At a later stage, there was intervention by anti-Treaty politics from the South. It was a useful intervention, because the particularity of the Northern situation had never been clearly articulated—except perhaps on a couple of occasions by the Capuchin Annual. Rory O'Brady provided political orientation of a general kind while the forces generated directly out of the Northern situation were gaining coherence. Around the mid-1980s those forces took command of themselves and felt their way towards an interim settlement on the ground on which the insurrection had begun.

So the anti-Treatyies can say that the War was lost because Northern Ireland still exists. But anti-Treatyism could never have given rise to the War that was latent in the Northern Ireland situation from the start. And the community that sustained the War knows that it won—that the terms of the Northern Ireland system have been changed fundamentally in its favour. And this has been done without prejudice to united Ireland ambitions.
The prospects for an ending of Partition on Irish terms are indisputably much better now than they were before the War.

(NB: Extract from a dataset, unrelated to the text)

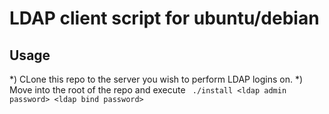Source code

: # LDAP client script for ubuntu/debian

## Usage

*) CLone this repo to the server you wish to perform LDAP logins on.
*) Move into the root of the repo and execute ` ./install <ldap admin password> <ldap bind password>`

Northern Ireland is not a viable state. It is not a state at all. It was, and remains, an undemocratically governed region of the British state.
Unionism repudiates British politics.
Sinn Fein pioneers Irish politics.
Northern Ireland, inherently unstable in itself, can only find stability within the democratic life of either the British or the Irish state.
Since Unionism refused to contemplate a British political existence, the only other way to go is Irish.

The Irish Times, under new Editor Paul O'Neill, says (18.4.17):

"Sinn Fein and the DUP have only a few weeks left to prove to the Irish and British governments and indeed to the voters of Northern Ireland that they deserve to be taken seriously as grown-up politicians"
—which is an infantile comment.

Northern Ireland can never settle down to be something in itself. It was set up to be a front organisation within the British state serving a British purpose against nationalist Ireland. Nationalist politicians within it who take it to be a stable and substantial political entity in which "normal politics" might develop, demonstrate that they are not grown up.
It has always been governed in substance by Britain, behind the local political facade. Anyone who has lived in the North for an appreciable length of time must know that.

The mischievous facade has served British interests well as a disruptive element in the political life of nationalist Ireland. Whether it will continue to serve it well in the Brexit situation remains to be determined.

Sinn Fein is fighting the June election on an anti-Hard Brexit ticket and hopes to bring in votes from outside its traditional hinterland.
Its stance as the leading force in the North which is opposed to the departure from the EU has already brought it new friends, North and South—including in the Irish Establishment. The question in the June election will be how much its position will be strengthened.